*PROBLEM:*
The required output is the stretch from the line containing "Mesajul decriptat este: ACF." through the line containing "Also, in one" in the records below, unaltered and with no pictures.

*** Opening SOURCE RECORDS ***

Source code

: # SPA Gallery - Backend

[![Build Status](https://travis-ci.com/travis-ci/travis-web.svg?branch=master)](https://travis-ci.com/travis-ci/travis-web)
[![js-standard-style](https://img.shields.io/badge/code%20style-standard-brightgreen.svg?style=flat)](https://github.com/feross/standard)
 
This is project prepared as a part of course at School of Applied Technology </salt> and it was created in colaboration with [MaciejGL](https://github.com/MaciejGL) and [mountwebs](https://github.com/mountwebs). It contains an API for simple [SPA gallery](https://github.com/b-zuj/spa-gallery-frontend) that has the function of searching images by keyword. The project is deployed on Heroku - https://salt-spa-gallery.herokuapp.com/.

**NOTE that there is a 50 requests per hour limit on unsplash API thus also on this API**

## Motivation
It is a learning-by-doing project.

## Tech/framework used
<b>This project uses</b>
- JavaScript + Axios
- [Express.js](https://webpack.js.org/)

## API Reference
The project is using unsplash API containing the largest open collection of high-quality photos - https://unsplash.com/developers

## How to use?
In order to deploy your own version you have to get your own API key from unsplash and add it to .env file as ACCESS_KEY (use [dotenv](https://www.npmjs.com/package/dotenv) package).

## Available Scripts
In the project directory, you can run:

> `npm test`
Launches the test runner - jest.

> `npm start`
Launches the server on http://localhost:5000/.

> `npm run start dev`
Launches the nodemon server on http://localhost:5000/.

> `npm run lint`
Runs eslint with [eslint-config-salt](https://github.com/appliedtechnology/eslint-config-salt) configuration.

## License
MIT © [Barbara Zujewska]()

*** Closing SOURCE RECORDS ***
*** Opening SOURCE RECORDS ***

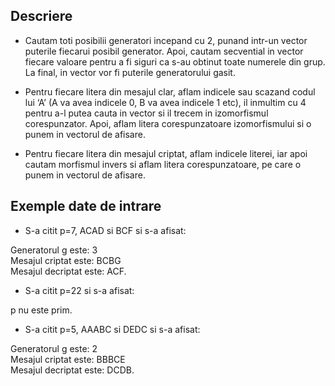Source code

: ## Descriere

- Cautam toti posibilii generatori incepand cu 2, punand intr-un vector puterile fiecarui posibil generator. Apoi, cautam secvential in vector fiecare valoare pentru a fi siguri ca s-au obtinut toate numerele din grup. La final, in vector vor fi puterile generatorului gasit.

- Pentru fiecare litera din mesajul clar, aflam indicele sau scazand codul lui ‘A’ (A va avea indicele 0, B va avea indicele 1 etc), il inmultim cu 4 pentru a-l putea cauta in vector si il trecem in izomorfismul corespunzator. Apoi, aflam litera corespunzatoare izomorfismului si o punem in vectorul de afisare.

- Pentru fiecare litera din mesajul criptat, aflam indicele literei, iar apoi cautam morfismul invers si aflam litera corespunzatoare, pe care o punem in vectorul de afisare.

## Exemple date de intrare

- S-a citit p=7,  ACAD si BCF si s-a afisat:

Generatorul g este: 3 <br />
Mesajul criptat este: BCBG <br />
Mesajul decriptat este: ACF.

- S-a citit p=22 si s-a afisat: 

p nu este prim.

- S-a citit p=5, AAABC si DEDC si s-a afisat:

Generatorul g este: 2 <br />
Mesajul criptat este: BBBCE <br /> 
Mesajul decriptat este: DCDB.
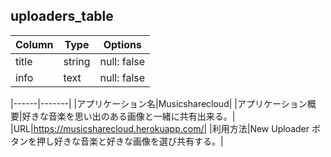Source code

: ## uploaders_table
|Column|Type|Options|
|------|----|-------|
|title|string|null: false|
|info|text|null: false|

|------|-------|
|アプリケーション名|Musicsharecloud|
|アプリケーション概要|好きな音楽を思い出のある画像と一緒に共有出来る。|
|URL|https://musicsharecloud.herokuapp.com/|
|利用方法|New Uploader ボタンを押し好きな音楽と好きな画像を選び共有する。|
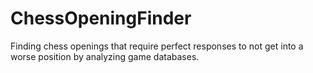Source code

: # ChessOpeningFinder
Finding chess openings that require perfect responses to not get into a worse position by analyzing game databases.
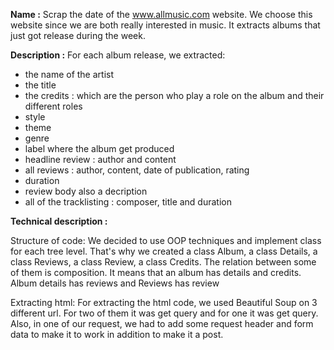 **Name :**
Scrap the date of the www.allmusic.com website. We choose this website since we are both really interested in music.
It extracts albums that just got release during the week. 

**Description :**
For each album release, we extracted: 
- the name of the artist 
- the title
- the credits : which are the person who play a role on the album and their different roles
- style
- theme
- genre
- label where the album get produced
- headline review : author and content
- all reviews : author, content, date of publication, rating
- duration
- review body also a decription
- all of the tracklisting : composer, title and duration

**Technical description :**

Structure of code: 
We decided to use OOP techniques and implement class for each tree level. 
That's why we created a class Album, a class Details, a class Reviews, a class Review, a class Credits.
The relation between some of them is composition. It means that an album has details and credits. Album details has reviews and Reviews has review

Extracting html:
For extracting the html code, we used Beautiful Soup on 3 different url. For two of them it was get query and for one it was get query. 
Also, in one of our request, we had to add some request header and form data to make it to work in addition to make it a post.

*** Closing SOURCE RECORDS ***

*YOUR SOLUTION:*
Mesajul decriptat este: ACF.

- S-a citit p=22 si s-a afisat: 

p nu este prim.

- S-a citit p=5, AAABC si DEDC si s-a afisat:

Generatorul g este: 2 <br />
Mesajul criptat este: BBBCE <br /> 
Mesajul decriptat este: DCDB.
Source code

: ## uploaders_table
|Column|Type|Options|
|------|----|-------|
|title|string|null: false|
|info|text|null: false|

|------|-------|
|アプリケーション名|Musicsharecloud|
|アプリケーション概要|好きな音楽を思い出のある画像と一緒に共有出来る。|
|URL|https://musicsharecloud.herokuapp.com/|
|利用方法|New Uploader ボタンを押し好きな音楽と好きな画像を選び共有する。|
Source code

: # ChessOpeningFinder
Finding chess openings that require perfect responses to not get into a worse position by analyzing game databases.
 **Name :**
Scrap the date of the www.allmusic.com website. We choose this website since we are both really interested in music.
It extracts albums that just got release during the week. 

**Description :**
For each album release, we extracted: 
- the name of the artist 
- the title
- the credits : which are the person who play a role on the album and their different roles
- style
- theme
- genre
- label where the album get produced
- headline review : author and content
- all reviews : author, content, date of publication, rating
- duration
- review body also a decription
- all of the tracklisting : composer, title and duration

**Technical description :**

Structure of code: 
We decided to use OOP techniques and implement class for each tree level. 
That's why we created a class Album, a class Details, a class Reviews, a class Review, a class Credits.
The relation between some of them is composition. It means that an album has details and credits. Album details has reviews and Reviews has review

Extracting html:
For extracting the html code, we used Beautiful Soup on 3 different url. For two of them it was get query and for one it was get query. 
Also, in one of our request, we had to add some request header and form data to make it to work in addition to make it a post.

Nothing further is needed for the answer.